» Goal of the exercise
Begin with the opening line of the records and extract each line through the one holding "sign is the"; pictures are not part of the copy.

» Records supplied
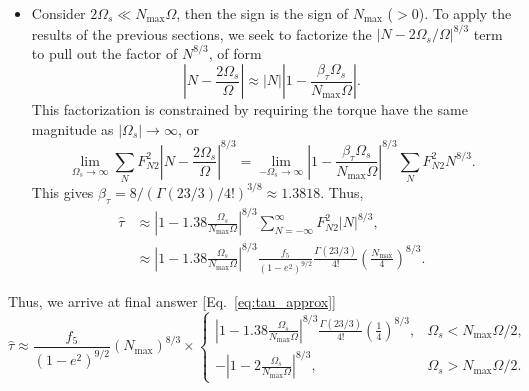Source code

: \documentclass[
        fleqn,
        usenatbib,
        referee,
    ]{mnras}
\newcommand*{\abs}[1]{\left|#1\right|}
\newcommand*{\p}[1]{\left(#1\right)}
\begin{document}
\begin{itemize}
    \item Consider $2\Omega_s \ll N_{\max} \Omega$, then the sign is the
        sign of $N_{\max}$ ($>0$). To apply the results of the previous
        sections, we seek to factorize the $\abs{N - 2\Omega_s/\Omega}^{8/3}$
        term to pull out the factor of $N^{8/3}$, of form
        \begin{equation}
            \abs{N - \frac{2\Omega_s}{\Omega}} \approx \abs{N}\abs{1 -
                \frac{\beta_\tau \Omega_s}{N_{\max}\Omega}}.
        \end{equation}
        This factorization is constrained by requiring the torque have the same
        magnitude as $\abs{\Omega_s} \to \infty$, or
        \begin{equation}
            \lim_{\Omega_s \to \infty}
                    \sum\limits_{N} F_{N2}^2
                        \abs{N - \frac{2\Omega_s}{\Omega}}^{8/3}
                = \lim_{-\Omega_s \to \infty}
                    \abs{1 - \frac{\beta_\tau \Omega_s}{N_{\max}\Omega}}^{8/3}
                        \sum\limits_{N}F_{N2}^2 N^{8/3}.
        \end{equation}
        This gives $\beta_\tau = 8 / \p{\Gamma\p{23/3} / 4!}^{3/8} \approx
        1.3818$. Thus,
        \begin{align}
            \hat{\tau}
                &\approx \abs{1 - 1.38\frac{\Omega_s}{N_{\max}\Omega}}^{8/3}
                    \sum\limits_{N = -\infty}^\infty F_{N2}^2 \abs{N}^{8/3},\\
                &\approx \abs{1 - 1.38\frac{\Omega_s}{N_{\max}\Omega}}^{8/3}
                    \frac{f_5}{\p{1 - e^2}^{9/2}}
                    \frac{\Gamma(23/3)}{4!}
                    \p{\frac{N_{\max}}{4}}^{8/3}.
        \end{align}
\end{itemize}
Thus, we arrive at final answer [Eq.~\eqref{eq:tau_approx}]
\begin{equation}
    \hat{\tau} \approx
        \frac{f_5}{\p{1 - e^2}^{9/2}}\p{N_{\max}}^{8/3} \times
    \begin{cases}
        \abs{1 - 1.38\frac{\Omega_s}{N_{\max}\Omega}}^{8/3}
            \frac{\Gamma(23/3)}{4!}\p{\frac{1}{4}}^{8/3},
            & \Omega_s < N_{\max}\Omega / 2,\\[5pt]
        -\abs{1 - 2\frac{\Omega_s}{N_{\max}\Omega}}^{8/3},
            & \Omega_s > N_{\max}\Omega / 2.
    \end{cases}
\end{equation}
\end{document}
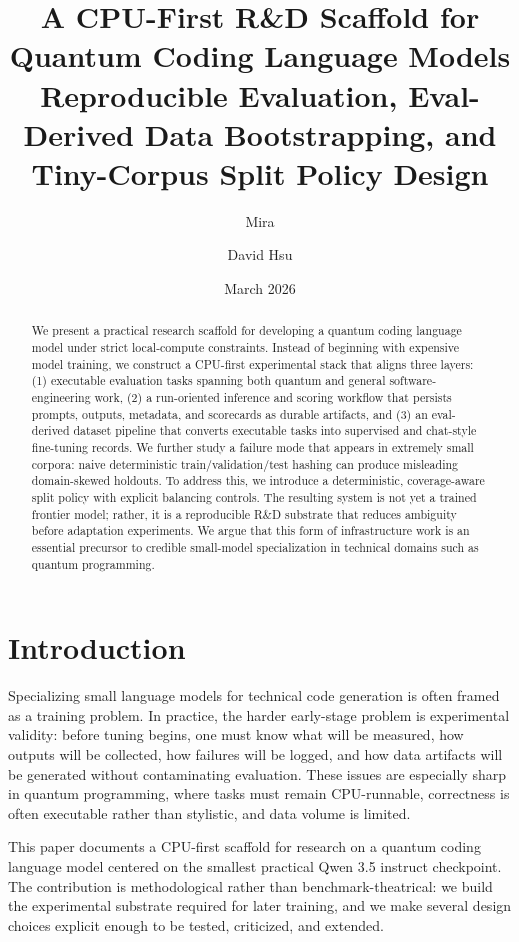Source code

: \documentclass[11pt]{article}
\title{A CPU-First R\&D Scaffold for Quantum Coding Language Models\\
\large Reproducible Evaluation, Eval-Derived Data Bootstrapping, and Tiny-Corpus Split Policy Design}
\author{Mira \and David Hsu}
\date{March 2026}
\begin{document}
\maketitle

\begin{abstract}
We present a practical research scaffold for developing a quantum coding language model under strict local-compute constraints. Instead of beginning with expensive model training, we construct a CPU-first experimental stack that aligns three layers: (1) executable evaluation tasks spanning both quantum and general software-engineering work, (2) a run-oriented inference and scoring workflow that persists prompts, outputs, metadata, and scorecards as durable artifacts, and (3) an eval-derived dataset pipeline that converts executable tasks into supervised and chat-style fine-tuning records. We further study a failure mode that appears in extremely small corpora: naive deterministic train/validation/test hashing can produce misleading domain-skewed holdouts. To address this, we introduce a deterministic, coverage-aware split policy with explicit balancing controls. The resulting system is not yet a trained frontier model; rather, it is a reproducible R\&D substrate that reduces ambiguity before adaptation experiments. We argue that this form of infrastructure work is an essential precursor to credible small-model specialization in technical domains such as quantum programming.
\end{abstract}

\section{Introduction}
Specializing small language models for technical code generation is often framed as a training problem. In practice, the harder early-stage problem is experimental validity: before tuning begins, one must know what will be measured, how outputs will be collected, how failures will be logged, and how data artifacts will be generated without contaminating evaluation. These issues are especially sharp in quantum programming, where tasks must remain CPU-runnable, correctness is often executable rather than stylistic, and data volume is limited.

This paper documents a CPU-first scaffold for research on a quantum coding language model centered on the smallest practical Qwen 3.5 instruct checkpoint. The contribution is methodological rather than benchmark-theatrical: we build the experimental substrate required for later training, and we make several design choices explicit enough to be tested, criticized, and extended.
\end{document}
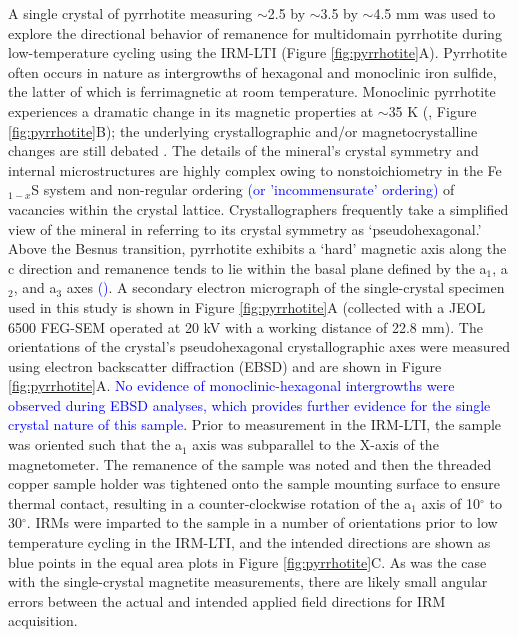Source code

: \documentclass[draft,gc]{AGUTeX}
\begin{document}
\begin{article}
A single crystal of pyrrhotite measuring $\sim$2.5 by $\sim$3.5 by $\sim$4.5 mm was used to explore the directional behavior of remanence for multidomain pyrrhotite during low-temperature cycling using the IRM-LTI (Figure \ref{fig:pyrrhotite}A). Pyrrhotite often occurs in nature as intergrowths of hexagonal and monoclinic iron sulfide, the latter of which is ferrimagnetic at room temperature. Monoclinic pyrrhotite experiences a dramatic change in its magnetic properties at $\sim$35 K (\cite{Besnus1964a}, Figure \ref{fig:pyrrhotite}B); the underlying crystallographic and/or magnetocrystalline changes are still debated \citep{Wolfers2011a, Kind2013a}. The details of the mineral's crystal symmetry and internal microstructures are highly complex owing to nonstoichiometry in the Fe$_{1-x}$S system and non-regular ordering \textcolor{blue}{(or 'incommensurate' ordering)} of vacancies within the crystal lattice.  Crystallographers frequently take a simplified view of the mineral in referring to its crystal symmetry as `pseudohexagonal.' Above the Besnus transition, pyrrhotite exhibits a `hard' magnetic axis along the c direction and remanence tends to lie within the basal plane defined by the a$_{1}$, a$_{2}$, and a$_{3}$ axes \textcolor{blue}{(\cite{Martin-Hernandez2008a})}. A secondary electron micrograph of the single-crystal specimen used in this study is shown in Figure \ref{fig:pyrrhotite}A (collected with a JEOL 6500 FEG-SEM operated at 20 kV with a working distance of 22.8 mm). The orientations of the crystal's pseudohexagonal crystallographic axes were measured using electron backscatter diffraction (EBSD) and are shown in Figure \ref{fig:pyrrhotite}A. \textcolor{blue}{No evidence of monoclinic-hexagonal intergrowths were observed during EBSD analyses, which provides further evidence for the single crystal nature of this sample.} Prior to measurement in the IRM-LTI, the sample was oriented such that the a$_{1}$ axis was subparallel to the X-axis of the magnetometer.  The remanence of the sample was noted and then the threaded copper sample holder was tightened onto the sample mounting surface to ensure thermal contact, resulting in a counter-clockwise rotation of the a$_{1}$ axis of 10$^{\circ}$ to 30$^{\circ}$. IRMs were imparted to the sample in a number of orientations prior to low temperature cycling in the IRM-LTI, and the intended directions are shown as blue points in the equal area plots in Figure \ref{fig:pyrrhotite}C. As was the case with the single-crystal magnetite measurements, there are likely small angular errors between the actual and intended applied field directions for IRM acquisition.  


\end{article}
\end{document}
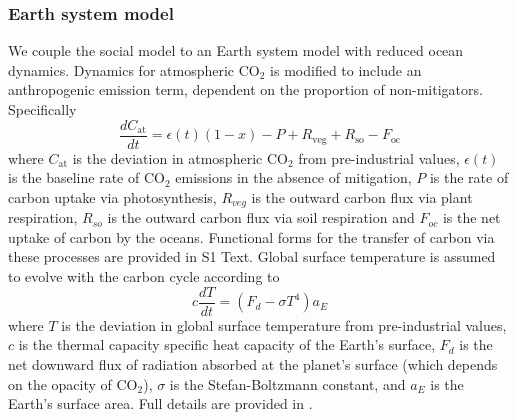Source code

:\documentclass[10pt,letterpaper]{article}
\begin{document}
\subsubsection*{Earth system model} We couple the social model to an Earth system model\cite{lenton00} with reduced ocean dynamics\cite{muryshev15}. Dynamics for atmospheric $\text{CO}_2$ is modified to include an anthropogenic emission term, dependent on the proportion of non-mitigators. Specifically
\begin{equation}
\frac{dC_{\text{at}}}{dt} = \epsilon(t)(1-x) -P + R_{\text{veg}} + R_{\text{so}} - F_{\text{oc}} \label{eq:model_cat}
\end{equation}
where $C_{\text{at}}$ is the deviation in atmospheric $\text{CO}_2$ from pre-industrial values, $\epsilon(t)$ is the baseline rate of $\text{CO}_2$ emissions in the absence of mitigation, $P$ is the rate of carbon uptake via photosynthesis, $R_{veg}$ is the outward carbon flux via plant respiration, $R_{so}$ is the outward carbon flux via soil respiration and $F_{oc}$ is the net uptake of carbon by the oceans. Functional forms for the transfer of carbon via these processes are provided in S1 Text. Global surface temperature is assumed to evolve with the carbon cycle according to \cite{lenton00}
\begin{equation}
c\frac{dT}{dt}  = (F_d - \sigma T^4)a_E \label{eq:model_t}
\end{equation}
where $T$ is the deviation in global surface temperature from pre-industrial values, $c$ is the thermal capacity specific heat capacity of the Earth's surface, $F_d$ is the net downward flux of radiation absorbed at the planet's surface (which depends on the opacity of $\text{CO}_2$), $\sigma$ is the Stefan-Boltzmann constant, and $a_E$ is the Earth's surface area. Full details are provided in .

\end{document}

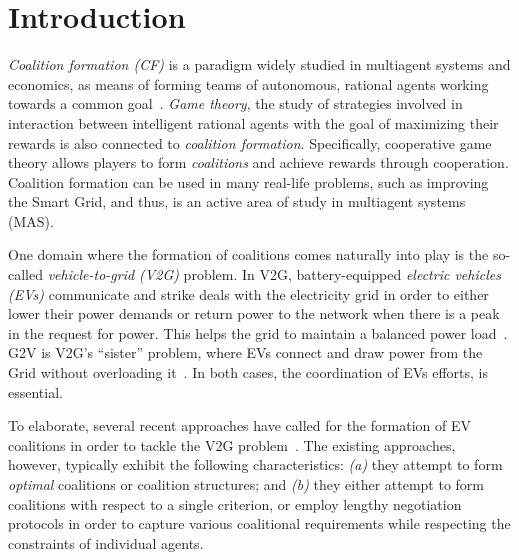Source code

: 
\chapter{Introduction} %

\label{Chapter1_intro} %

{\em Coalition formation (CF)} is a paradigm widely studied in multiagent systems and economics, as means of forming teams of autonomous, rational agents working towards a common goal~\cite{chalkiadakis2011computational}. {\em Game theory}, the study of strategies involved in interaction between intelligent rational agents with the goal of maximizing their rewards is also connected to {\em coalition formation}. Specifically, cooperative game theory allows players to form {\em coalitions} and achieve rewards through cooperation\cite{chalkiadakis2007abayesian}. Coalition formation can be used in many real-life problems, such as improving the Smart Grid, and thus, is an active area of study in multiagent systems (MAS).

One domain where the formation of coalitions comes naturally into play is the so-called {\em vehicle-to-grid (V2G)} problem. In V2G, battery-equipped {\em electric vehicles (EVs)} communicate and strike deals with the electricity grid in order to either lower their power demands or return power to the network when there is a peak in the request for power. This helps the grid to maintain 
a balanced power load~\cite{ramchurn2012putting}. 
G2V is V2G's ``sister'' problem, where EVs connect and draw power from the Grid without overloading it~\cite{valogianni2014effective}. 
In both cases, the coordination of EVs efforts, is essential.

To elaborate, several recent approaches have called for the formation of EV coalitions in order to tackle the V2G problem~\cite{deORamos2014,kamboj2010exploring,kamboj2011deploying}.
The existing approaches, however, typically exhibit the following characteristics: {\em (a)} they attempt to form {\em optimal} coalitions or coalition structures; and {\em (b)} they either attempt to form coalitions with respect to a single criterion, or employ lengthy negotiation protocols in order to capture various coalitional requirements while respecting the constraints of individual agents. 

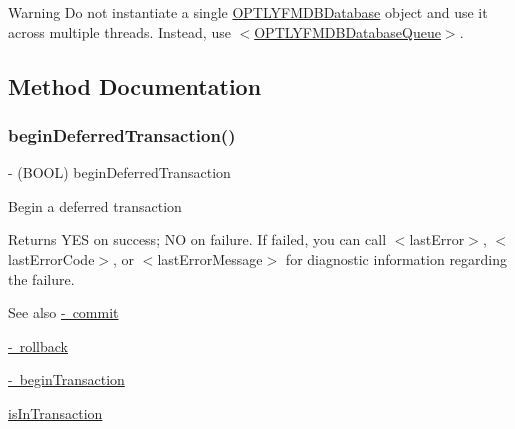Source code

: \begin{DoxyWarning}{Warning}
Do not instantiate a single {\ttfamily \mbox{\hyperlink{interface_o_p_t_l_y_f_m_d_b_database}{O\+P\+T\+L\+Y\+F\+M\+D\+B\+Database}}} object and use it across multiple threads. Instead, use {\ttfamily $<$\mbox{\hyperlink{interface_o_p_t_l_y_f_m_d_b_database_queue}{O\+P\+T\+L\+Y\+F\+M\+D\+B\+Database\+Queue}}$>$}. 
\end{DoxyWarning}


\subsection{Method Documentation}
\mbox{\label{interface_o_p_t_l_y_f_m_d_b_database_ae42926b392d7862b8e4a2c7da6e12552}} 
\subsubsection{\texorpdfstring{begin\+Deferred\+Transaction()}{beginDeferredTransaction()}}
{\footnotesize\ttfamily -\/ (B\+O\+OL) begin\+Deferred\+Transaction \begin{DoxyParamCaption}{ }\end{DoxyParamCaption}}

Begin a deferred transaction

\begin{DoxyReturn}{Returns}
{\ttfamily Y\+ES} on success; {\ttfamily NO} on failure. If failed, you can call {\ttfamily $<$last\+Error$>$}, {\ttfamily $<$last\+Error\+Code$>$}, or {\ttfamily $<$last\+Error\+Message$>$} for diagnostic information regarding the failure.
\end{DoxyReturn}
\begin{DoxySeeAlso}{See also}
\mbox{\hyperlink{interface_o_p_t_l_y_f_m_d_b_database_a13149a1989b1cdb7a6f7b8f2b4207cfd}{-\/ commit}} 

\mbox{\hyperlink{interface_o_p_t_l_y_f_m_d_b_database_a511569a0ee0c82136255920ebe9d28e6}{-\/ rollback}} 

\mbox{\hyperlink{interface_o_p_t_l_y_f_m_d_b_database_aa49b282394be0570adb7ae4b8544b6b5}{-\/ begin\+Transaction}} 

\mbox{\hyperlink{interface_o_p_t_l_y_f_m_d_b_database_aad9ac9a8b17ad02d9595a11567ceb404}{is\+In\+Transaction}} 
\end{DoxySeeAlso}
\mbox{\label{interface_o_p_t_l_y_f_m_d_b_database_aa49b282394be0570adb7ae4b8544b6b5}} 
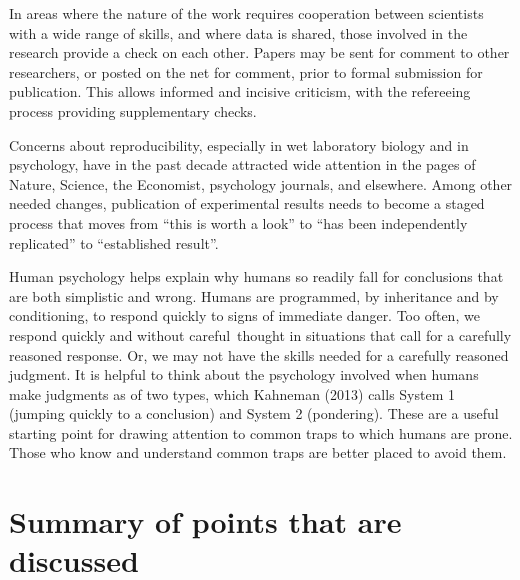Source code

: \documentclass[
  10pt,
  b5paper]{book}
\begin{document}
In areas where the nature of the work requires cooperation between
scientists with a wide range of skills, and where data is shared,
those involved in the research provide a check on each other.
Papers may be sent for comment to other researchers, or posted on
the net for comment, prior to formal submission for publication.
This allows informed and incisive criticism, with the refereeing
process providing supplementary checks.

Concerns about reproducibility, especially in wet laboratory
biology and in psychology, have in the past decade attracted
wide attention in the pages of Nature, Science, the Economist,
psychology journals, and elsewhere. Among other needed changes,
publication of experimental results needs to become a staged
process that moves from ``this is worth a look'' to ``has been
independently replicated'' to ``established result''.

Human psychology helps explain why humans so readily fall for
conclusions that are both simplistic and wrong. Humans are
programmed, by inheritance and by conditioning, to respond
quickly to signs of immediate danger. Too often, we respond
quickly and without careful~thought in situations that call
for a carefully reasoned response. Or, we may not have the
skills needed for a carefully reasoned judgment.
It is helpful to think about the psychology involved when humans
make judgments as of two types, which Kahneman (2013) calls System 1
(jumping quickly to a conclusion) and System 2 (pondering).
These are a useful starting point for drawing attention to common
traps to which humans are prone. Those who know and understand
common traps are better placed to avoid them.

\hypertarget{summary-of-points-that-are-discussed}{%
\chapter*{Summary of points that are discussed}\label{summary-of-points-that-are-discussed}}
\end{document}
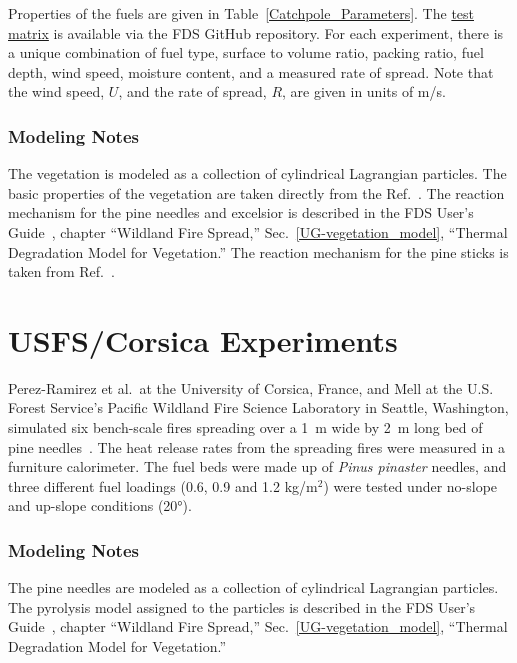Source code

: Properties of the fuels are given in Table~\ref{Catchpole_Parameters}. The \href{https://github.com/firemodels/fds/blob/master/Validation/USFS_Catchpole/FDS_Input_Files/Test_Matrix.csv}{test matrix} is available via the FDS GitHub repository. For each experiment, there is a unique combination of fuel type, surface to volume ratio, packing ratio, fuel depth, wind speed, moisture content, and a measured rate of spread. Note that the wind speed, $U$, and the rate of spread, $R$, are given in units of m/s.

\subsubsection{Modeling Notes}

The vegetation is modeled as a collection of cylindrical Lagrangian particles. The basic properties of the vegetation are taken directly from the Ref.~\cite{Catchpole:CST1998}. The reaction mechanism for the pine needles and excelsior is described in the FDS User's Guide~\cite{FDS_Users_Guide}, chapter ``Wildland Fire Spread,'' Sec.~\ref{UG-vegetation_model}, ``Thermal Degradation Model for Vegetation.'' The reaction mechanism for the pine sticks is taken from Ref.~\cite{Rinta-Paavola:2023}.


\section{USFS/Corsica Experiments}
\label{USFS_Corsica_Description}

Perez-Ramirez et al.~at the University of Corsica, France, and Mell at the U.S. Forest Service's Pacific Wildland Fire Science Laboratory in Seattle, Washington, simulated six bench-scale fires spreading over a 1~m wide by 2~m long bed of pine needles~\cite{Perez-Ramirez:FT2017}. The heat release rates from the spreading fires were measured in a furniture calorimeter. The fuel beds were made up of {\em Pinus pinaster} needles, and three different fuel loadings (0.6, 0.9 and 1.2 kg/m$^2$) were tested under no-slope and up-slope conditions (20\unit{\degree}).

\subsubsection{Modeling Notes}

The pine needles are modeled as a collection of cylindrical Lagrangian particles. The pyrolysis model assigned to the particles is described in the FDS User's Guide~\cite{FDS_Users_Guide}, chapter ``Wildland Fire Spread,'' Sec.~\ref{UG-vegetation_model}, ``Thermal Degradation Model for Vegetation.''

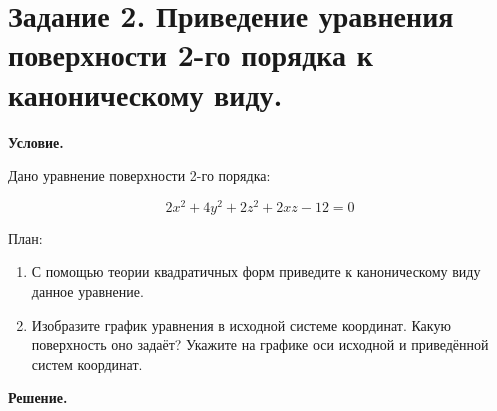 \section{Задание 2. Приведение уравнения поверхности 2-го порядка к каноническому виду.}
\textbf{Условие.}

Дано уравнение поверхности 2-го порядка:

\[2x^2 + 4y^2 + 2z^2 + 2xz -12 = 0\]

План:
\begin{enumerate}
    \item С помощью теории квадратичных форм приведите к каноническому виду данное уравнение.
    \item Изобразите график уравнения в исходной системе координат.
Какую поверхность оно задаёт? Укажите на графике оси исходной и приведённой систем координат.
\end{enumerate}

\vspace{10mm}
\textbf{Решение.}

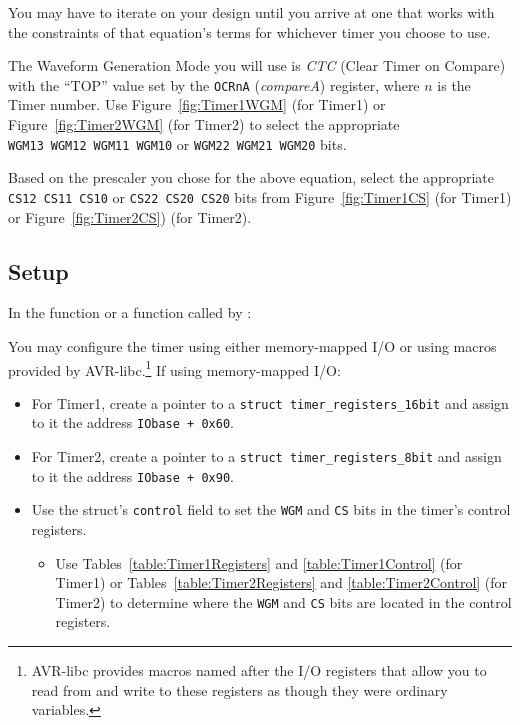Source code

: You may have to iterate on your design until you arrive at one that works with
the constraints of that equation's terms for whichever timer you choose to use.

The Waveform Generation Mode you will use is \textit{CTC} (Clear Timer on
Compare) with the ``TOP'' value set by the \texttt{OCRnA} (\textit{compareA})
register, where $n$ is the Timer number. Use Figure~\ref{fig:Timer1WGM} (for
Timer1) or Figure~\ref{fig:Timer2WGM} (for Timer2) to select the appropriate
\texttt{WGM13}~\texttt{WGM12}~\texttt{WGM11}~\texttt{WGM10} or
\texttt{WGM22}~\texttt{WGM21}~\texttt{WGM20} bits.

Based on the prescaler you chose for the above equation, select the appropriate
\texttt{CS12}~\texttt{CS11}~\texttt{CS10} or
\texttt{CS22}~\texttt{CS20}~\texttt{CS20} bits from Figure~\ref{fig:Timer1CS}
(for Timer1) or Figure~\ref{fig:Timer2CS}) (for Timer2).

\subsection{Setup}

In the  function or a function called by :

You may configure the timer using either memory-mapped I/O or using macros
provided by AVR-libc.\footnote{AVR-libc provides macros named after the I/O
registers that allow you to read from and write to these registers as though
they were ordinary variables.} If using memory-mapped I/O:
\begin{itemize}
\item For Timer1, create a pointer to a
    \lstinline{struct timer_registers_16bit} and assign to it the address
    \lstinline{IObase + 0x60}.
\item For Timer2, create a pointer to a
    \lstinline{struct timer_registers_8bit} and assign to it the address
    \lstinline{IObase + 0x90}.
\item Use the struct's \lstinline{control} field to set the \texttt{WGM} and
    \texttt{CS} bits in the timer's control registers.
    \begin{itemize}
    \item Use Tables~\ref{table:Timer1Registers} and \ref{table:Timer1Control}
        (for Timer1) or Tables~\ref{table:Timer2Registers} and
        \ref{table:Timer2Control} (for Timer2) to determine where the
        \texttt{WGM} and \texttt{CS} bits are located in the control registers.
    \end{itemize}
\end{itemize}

» Output for this task
Source code

: \documentclass[
        fleqn,
        usenatbib,
        referee,
    ]{mnras}
\newcommand*{\abs}[1]{\left|#1\right|}
\newcommand*{\p}[1]{\left(#1\right)}
\begin{document}
\begin{itemize}
    \item Consider $2\Omega_s \ll N_{\max} \Omega$, then the sign is the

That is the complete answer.